FUNRURAL – Quem deve pagar?

A história do Funrural, sigla do Fundo de Assistência ao Trabalhador Rural, começa em 1971, com o programa de Previdência e Assistência Rural (PRORURAL). Naquele ano foi instituída a cobrança de 2% sobre a comercialização da produção com o objetivo de financiar a previdência.

Em 1988, com a nova Constituição Federal, o trabalhador rural foi incluído no Regime Geral de Previdência Social e passou a ter que recolher o imposto de 20% sobre a folha de pagamento de salários — só os produtores que não tinham funcionários continuaram pagando o imposto sobre a venda da produção.

Em 1992 houve uma nova modificação, após a aprovação da lei que regulamentou a contribuição tributária do produtor rural empregador. Com isso, o produtor pessoa física passou a recolher 2,1% e o produtor pessoa jurídica, 2,6%.

Após sucessivas alterações legislativas, o recolhimento desta contribuição social pelo Empregado Rural, Produtor Rural Pessoa Física e pelo Produtor Rural Pessoa Jurídica passou a ser fixada nos seguintes percentuais (alíquotas):

  • Pessoa física: alíquota de 1,5% sobre o valor bruto da venda da produção, sendo 1,2% para o INSS, 0,1% para o RAT (Riscos Ambientais do Trabalho) e 0,2% para o SENAR (Serviço Nacional de Aprendizagem Rural);
  • Pessoa jurídica: alíquota de 2,05% sobre o valor bruto da venda, sendo 1,7% para o INSS, 0,1% para o RAT e 0,25% para o SENAR;
  • Imposto sobre a folha de pagamento: o trabalhador rural deve formalizar a preferência quando realizar a sua primeira contribuição do ano, por meio da guia de recolhimento do FGTS.

Vale destacar, que quando o produtor optar por recolher o imposto diretamente da folha de pagamento, o valor é descontado automaticamente. Essa opção pode ser feita tanto por produtores pessoas físicas como jurídicas — essa opção é garantida pela Lei nº 13.606/2018.

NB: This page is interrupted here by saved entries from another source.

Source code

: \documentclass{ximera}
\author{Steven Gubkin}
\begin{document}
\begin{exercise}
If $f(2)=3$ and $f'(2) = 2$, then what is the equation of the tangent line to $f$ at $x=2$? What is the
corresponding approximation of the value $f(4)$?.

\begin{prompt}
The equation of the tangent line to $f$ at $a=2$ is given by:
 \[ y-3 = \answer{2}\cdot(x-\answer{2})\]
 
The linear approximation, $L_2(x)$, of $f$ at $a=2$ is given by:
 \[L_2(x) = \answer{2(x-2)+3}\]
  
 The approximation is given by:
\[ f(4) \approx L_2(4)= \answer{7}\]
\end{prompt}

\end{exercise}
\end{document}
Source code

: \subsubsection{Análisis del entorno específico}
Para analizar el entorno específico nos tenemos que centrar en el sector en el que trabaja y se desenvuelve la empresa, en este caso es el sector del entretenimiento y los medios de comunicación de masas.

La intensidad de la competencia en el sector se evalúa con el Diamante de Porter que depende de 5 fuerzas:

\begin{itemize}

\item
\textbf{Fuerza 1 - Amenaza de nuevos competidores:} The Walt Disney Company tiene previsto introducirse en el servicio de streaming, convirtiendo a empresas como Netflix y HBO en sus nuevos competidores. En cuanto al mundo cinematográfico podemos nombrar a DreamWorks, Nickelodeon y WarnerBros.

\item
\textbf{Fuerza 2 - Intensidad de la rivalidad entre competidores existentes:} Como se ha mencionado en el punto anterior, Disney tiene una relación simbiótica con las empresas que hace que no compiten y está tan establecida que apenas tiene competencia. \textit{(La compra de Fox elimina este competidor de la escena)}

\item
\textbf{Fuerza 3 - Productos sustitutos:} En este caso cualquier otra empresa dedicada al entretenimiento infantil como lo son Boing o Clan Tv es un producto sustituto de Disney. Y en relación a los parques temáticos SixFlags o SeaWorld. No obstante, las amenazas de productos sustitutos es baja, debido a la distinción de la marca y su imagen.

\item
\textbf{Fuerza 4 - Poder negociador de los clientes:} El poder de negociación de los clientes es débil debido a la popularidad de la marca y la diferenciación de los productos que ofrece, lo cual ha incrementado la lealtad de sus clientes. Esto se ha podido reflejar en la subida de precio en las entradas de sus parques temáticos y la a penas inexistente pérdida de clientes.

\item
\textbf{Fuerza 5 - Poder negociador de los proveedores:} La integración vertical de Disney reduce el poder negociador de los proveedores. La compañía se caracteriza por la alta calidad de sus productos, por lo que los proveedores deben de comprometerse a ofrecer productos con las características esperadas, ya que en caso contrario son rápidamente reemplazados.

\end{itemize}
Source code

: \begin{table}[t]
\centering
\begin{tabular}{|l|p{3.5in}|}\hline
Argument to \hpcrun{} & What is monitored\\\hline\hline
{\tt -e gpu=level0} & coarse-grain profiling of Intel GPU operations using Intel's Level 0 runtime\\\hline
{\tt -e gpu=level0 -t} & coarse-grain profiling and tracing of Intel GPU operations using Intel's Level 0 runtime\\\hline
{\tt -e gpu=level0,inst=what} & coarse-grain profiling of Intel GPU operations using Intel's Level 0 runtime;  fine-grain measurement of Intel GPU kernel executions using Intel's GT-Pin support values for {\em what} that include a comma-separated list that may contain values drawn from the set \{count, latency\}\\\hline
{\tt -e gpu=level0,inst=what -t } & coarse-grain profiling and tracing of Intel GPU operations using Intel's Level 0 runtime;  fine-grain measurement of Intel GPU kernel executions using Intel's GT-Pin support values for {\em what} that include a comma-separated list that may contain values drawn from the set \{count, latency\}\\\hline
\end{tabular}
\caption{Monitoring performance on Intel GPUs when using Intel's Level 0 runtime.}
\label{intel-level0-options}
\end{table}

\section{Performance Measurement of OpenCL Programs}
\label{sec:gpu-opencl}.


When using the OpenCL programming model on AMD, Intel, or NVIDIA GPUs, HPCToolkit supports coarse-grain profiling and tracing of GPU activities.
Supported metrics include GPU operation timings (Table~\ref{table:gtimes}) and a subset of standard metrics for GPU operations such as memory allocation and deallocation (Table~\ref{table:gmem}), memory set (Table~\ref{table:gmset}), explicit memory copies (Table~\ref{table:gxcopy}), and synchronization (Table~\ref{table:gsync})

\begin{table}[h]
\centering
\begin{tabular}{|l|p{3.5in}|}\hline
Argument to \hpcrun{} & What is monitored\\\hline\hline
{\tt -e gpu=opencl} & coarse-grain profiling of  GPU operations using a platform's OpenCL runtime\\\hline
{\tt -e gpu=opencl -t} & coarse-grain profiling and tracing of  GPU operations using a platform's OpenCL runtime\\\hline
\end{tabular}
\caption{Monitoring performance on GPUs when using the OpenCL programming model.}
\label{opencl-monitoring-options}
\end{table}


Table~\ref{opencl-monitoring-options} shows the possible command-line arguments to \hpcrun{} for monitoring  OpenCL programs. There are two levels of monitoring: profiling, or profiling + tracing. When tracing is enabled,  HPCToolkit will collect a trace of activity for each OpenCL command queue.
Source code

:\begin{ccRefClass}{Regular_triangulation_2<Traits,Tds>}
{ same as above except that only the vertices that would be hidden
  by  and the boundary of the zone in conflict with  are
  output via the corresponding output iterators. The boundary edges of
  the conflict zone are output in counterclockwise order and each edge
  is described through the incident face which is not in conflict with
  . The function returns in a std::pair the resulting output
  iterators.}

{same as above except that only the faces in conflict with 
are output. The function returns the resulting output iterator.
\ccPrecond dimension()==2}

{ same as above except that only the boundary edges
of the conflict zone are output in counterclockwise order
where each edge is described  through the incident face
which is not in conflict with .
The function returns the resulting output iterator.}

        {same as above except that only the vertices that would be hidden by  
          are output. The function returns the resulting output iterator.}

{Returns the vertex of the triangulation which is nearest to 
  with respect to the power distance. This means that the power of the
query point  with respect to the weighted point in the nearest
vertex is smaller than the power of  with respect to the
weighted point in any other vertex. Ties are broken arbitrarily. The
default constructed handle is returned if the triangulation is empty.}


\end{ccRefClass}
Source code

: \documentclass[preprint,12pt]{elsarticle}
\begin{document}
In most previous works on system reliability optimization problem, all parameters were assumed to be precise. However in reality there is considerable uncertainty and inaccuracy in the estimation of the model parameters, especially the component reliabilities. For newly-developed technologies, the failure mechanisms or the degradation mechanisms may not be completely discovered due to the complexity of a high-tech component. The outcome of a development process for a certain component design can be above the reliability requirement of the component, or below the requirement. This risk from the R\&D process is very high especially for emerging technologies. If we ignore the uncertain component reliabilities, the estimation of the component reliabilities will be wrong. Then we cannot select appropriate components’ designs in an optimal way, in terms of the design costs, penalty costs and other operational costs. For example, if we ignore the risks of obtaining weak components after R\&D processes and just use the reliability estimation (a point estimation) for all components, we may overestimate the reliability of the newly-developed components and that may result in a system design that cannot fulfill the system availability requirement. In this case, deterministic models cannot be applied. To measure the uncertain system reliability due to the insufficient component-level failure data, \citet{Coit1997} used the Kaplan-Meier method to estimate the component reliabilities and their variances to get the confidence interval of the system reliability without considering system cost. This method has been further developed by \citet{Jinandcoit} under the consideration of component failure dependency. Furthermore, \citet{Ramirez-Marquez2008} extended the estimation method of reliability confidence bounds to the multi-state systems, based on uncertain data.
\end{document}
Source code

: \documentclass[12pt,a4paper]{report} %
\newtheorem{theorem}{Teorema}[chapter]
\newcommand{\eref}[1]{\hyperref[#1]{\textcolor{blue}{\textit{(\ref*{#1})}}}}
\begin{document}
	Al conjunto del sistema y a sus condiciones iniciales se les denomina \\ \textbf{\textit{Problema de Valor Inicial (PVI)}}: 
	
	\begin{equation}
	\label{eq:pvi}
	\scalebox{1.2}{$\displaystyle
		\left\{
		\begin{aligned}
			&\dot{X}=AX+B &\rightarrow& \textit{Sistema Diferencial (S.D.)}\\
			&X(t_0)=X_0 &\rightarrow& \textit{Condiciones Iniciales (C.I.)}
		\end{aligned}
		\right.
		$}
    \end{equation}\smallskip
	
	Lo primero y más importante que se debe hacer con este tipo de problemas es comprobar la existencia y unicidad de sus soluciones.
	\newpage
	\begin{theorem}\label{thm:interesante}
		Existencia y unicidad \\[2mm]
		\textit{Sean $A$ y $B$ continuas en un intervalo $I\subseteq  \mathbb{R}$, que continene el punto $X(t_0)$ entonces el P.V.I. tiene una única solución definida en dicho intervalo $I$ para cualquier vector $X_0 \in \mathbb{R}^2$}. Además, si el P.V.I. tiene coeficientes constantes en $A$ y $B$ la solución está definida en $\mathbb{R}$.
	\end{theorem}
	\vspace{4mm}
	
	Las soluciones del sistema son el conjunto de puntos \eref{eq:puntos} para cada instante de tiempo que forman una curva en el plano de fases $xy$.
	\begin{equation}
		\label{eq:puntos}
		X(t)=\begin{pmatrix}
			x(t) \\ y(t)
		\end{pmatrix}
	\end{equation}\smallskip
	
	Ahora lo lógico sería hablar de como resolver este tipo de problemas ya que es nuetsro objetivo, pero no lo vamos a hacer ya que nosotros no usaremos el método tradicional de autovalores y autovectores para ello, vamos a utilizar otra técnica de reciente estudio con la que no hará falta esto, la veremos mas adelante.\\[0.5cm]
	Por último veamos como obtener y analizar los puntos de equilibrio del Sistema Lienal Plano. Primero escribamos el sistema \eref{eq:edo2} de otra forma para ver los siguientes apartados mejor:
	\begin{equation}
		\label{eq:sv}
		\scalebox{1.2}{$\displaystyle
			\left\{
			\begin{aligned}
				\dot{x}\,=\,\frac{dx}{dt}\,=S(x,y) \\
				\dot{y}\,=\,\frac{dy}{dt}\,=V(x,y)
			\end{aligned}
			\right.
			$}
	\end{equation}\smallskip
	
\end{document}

O produtor rural pessoa física precisa recolher o Funrural quando: i) ealizar a venda para outro produtor rural ou para empresa estrangeira; ii) realizar a venda para consumidor final pessoa física ou iii) escolher calcular a contribuição pela folha de pagamento.

Já o produtor rural pessoa jurídica (empresa) precisa recolher o Funrural quando i) realizar a venda de produção agrícola própria; ii) adquirir produção agrícola de produtor rural pessoa física, e tenha ocorrido a retenção de Funrural e iii) escolher calcular a contribuição pela folha de pagamento.

A alíquota do Fundo Rural incide sobre a receita bruta resultante da comercialização de um produto. Parte dela vai para o INSS, enquanto o restante volta-se para o RAT (Riscos Ambientais do Trabalho) e o SENAR.

Existem dois artigos na Lei que regulamenta o Funrural (Lei nº 13.606/2018, artigos 14 e 15) que garantem a isenção do imposto nos seguintes casos:

  • Quando a produção rural é feita com o objetivo de reflorestamento (desde que tenha registro no MAPA);
  • Quando é comercializado produto animado com o objetivo de reprodução ou criação;
  • Quando é comercializado produto animal para ser cobaia com fins de pesquisa científica;
  • Quando o vendedor não tem a atividade rural como atividade principal, mas sim como complementar ou atividade eventual.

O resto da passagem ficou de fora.